#### AIM OF THE TASK:
Please repeat the lines below exactly. Begin with the line containing "account, symbol)](#eos.getCurrencyBalance) ⇒" and go on through the line containing "[.getCurrencyStats(code, symbol)](#eos.getCurrencyStats) ⇒".

#### Stored records:
——
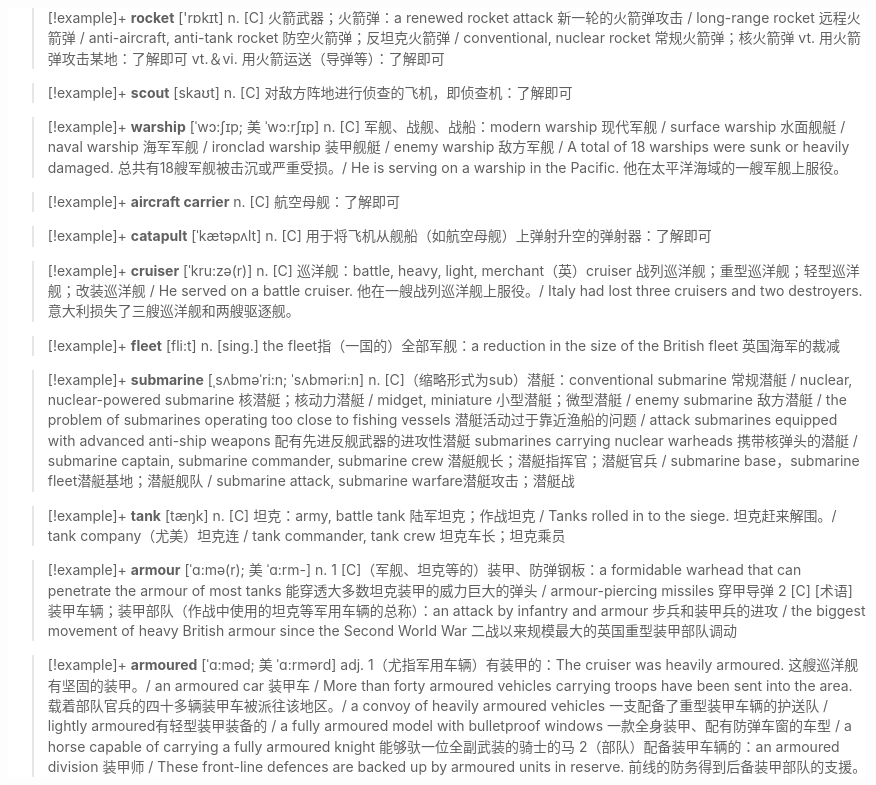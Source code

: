 >[!example]+ <span class="vocabulary">**rocket**</span> ['rɒkɪt] 
> <span class="definition">n. [C] 火箭武器；火箭弹：</span>a renewed rocket attack 新一轮的火箭弹攻击 / long-range rocket 远程火箭弹 / anti-aircraft, anti-tank rocket 防空火箭弹；反坦克火箭弹 / conventional, nuclear rocket 常规火箭弹；核火箭弹 <span class="definition">vt. 用火箭弹攻击某地：</span>了解即可 <span class="definition">vt.＆vi. 用火箭运送（导弹等）：</span>了解即可
           
>[!example]+ <span class="vocabulary">**scout**</span> [skaʊt]
> <span class="definition">n. [C] 对敌方阵地进行侦查的飞机，即侦查机：</span>了解即可          
           
>[!example]+ <span class="vocabulary">**warship**</span> [ˈwɔ:ʃɪp; 美 ˈwɔ:rʃɪp]
> <span class="definition">n. [C] 军舰、战舰、战船：</span>modern warship 现代军舰 / surface warship 水面舰艇 / naval warship 海军军舰 / ironclad warship 装甲舰艇 / enemy warship 敌方军舰 / A total of 18 warships were sunk or heavily damaged. 总共有18艘军舰被击沉或严重受损。/ He is serving on a warship in the Pacific. 他在太平洋海域的一艘军舰上服役。

>[!example]+ <span class="vocabulary">**aircraft carrier**</span>
> <span class="definition">n. [C] 航空母舰：</span>了解即可
           
>[!example]+ <span class="vocabulary">**catapult**</span> [ˈkætəpʌlt]
> <span class="definition">n. [C] 用于将飞机从舰船（如航空母舰）上弹射升空的弹射器：</span>了解即可
          
>[!example]+ <span class="vocabulary">**cruiser**</span> [ˈkru:zə(r)]
> <span class="definition">n. [C] 巡洋舰：</span>battle, heavy, light, merchant（英）cruiser 战列巡洋舰；重型巡洋舰；轻型巡洋舰；改装巡洋舰 / He served on a battle cruiser. 他在一艘战列巡洋舰上服役。/ Italy had lost three cruisers and two destroyers. 意大利损失了三艘巡洋舰和两艘驱逐舰。           
           
>[!example]+ <span class="vocabulary">**fleet**</span> [fli:t]
> <span class="definition">n. [sing.] the fleet指（一国的）全部军舰：</span>a reduction in the size of the British fleet 英国海军的裁减
 
>[!example]+ <span class="vocabulary">**submarine**</span> [ˌsʌbməˈri:n; ˈsʌbməri:n]
> <span class="definition">n. [C]（缩略形式为sub）潜艇：</span>conventional submarine 常规潜艇 / nuclear, nuclear-powered submarine 核潜艇；核动力潜艇 / midget, miniature 小型潜艇；微型潜艇 / enemy submarine 敌方潜艇 / the problem of submarines operating too close to fishing vessels 潜艇活动过于靠近渔船的问题 / attack submarines equipped with advanced anti-ship weapons 配有先进反舰武器的进攻性潜艇 submarines carrying nuclear warheads 携带核弹头的潜艇 / submarine captain, submarine commander, submarine crew 潜艇舰长；潜艇指挥官；潜艇官兵 / submarine base，submarine fleet潜艇基地；潜艇舰队 / submarine attack, submarine warfare潜艇攻击；潜艇战

>[!example]+ <span class="vocabulary">**tank**</span> [tæŋk] 
> <span class="definition">n. [C] 坦克：</span>army, battle tank 陆军坦克；作战坦克 / Tanks rolled in to the siege. 坦克赶来解围。/ tank company（尤美）坦克连 / tank commander, tank crew 坦克车长；坦克乘员
   
>[!example]+ <span class="vocabulary">**armour**</span> [ˈɑ:mə(r); 美 ˈɑ:rm-]
> <span class="definition">n. 1 [C]（军舰、坦克等的）装甲、防弹钢板：</span>a formidable warhead that can penetrate the armour of most tanks 能穿透大多数坦克装甲的威力巨大的弹头 / armour-piercing missiles 穿甲导弹 <span class="definition">2 [C] [术语] 装甲车辆；装甲部队（作战中使用的坦克等军用车辆的总称）：</span>an attack by infantry and armour 步兵和装甲兵的进攻 / the biggest movement of heavy British armour since the Second World War 二战以来规模最大的英国重型装甲部队调动
           
>[!example]+ <span class="vocabulary">**armoured**</span> [ˈɑ:məd; 美 ˈɑ:rmərd]
> <span class="definition">adj. 1（尤指军用车辆）有装甲的：</span>The cruiser was heavily armoured. 这艘巡洋舰有坚固的装甲。/ an armoured car 装甲车 / More than forty armoured vehicles carrying troops have been sent into the area. 载着部队官兵的四十多辆装甲车被派往该地区。/ a convoy of heavily armoured vehicles 一支配备了重型装甲车辆的护送队 / lightly armoured有轻型装甲装备的 / a fully armoured model with bulletproof windows 一款全身装甲、配有防弹车窗的车型 / a horse capable of carrying a fully armoured knight 能够驮一位全副武装的骑士的马 <span class="definition">2（部队）配备装甲车辆的：</span>an armoured division 装甲师 / These front-line defences are backed up by armoured units in reserve. 前线的防务得到后备装甲部队的支援。
           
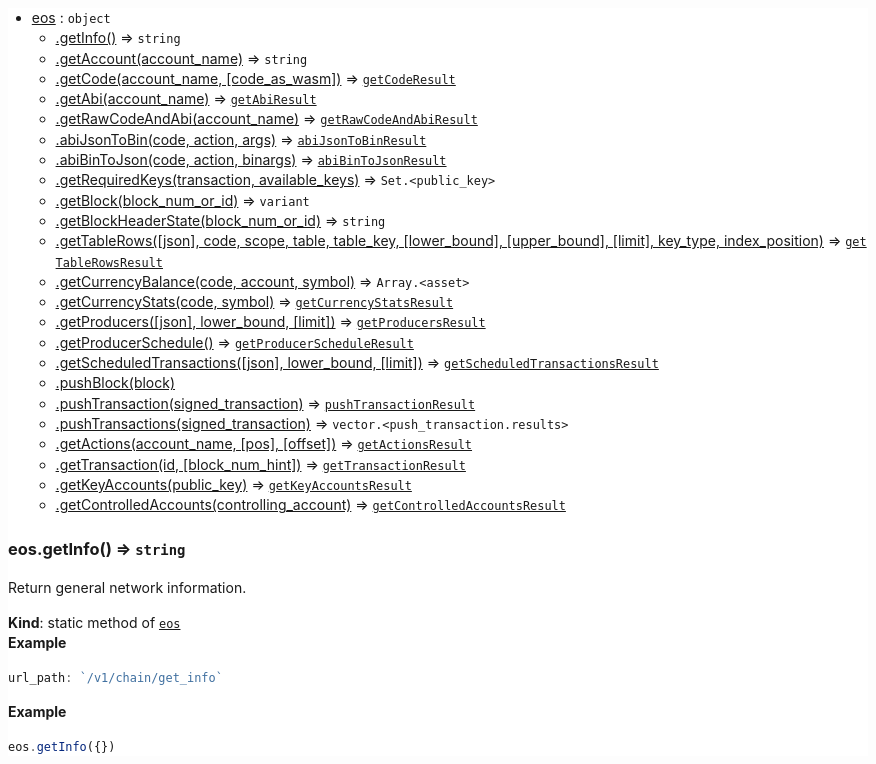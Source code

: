 * [eos](#eos) : <code>object</code>
    * [.getInfo()](#eos.getInfo) ⇒ <code>string</code>
    * [.getAccount(account_name)](#eos.getAccount) ⇒ <code>string</code>
    * [.getCode(account_name, [code_as_wasm])](#eos.getCode) ⇒ [<code>getCodeResult</code>](#getCodeResult)
    * [.getAbi(account_name)](#eos.getAbi) ⇒ [<code>getAbiResult</code>](#getAbiResult)
    * [.getRawCodeAndAbi(account_name)](#eos.getRawCodeAndAbi) ⇒ [<code>getRawCodeAndAbiResult</code>](#getRawCodeAndAbiResult)
    * [.abiJsonToBin(code, action, args)](#eos.abiJsonToBin) ⇒ [<code>abiJsonToBinResult</code>](#abiJsonToBinResult)
    * [.abiBinToJson(code, action, binargs)](#eos.abiBinToJson) ⇒ [<code>abiBinToJsonResult</code>](#abiBinToJsonResult)
    * [.getRequiredKeys(transaction, available_keys)](#eos.getRequiredKeys) ⇒ <code>Set.&lt;public_key&gt;</code>
    * [.getBlock(block_num_or_id)](#eos.getBlock) ⇒ <code>variant</code>
    * [.getBlockHeaderState(block_num_or_id)](#eos.getBlockHeaderState) ⇒ <code>string</code>
    * [.getTableRows([json], code, scope, table, table_key, [lower_bound], [upper_bound], [limit], key_type, index_position)](#eos.getTableRows) ⇒ [<code>getTableRowsResult</code>](#getTableRowsResult)
    * [.getCurrencyBalance(code, account, symbol)](#eos.getCurrencyBalance) ⇒ <code>Array.&lt;asset&gt;</code>
    * [.getCurrencyStats(code, symbol)](#eos.getCurrencyStats) ⇒ [<code>getCurrencyStatsResult</code>](#getCurrencyStatsResult)
    * [.getProducers([json], lower_bound, [limit])](#eos.getProducers) ⇒ [<code>getProducersResult</code>](#getProducersResult)
    * [.getProducerSchedule()](#eos.getProducerSchedule) ⇒ [<code>getProducerScheduleResult</code>](#getProducerScheduleResult)
    * [.getScheduledTransactions([json], lower_bound, [limit])](#eos.getScheduledTransactions) ⇒ [<code>getScheduledTransactionsResult</code>](#getScheduledTransactionsResult)
    * [.pushBlock(block)](#eos.pushBlock)
    * [.pushTransaction(signed_transaction)](#eos.pushTransaction) ⇒ [<code>pushTransactionResult</code>](#pushTransactionResult)
    * [.pushTransactions(signed_transaction)](#eos.pushTransactions) ⇒ <code>vector.&lt;push_transaction.results&gt;</code>
    * [.getActions(account_name, [pos], [offset])](#eos.getActions) ⇒ [<code>getActionsResult</code>](#getActionsResult)
    * [.getTransaction(id, [block_num_hint])](#eos.getTransaction) ⇒ [<code>getTransactionResult</code>](#getTransactionResult)
    * [.getKeyAccounts(public_key)](#eos.getKeyAccounts) ⇒ [<code>getKeyAccountsResult</code>](#getKeyAccountsResult)
    * [.getControlledAccounts(controlling_account)](#eos.getControlledAccounts) ⇒ [<code>getControlledAccountsResult</code>](#getControlledAccountsResult)

<a name="eos.getInfo"></a>

### eos.getInfo() ⇒ <code>string</code>
Return general network information.

**Kind**: static method of [<code>eos</code>](#eos)  
**Example**  
```js
url_path: `/v1/chain/get_info`
```
**Example**  
```js
eos.getInfo({})
```
<a name="eos.getAccount"></a>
——
#### PROBLEM SOLUTION:
    * [.getCurrencyBalance(code, account, symbol)](#eos.getCurrencyBalance) ⇒ <code>Array.&lt;asset&gt;</code>
    * [.getCurrencyStats(code, symbol)](#eos.getCurrencyStats) ⇒ [<code>getCurrencyStatsResult</code>](#getCurrencyStatsResult)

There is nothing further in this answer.